Let’s talk about motivation. I find that motivation can be the easiest and the most difficult to find. When it comes to planning a vacation, finding the perfect cocktail dress, or getting to know someone new, motivation is like air—easily accessible and instinctive. But when I find myself trying for the fifth time to break my sugar addiction, motivation is as dry as the Mojave Desert in August.
But I found something true, something that makes sense and is helping me to build motivation one attempt at a time.
Dr. Andrew Weil, M.D., author of Eight Weeks to Optimum Health, describes motivation in a very motivating way. Dr. Weil uses cigarettes as the analogy.
“Research into cigarette addiction indicates that making an attempt to quit is the best predictor of eventual success, even if the attempt itself is not successful…. Attempting to quit is commitment to changing behavior, a measure of motivation, and whether you succeed or fail is less important than making the attempt. Even if you resume smoking in a week, you lose no credit for the effort. In fact, the effort adds to a reservoir of motivation that one day will be full enough to initiate the sudden change that enables people to drop habits without struggling. Such is the power of motivation, but it must come from within.”
While I push forward toward my goal of a sugar-free lifestyle, I realize that the new me I am struggling to create is still deeply attached to the old me. Old addictions, old habits, old surroundings. I recently visited a place I used to live years ago. Within two days I found myself falling back into the habits that ruled my life then: big meals, rich desserts, and little exercise. The progress I had worked so hard to access dissipated rapidly.

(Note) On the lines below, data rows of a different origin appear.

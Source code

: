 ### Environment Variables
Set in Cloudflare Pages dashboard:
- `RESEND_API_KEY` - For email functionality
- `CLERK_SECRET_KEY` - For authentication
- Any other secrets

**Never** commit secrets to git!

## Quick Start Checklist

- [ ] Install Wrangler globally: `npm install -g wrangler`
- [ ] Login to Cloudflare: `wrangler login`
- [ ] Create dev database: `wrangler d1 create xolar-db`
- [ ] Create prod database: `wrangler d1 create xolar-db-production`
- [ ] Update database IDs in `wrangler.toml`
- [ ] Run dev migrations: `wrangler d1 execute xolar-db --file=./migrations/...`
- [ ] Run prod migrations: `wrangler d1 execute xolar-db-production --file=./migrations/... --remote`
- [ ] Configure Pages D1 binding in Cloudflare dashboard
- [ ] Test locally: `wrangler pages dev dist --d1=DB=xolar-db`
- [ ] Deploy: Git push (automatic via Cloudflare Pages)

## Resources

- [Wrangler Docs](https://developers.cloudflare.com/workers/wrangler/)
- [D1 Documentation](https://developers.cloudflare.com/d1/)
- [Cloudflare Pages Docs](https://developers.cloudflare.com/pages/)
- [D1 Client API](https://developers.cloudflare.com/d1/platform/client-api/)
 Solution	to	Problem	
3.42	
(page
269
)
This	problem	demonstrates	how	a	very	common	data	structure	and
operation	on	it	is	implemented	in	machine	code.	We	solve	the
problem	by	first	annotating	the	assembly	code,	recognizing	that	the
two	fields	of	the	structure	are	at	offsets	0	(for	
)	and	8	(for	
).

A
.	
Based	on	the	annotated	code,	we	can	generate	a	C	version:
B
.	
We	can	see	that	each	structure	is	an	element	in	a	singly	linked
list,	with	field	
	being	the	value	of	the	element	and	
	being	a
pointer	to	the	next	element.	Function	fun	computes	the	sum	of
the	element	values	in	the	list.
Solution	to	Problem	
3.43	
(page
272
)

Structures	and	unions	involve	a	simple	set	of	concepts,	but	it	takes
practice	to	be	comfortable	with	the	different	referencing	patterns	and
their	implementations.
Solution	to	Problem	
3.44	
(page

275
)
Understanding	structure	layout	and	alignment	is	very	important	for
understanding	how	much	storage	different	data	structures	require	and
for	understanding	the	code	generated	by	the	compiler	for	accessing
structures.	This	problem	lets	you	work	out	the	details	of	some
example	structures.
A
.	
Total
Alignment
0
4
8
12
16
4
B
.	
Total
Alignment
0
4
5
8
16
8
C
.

But today I am starting again. Next week I will most likely begin once more. I will probably falter all over again in November. But each time I recommit, the water level in my growing reservoir rises another inch. Each time I take a fresh approach, I learn a little more about myself. And with knowledge comes freedom. So, start today. And freedom will seep into your life one day at a time, one inch at a time, until it defines your future and pervades your choices.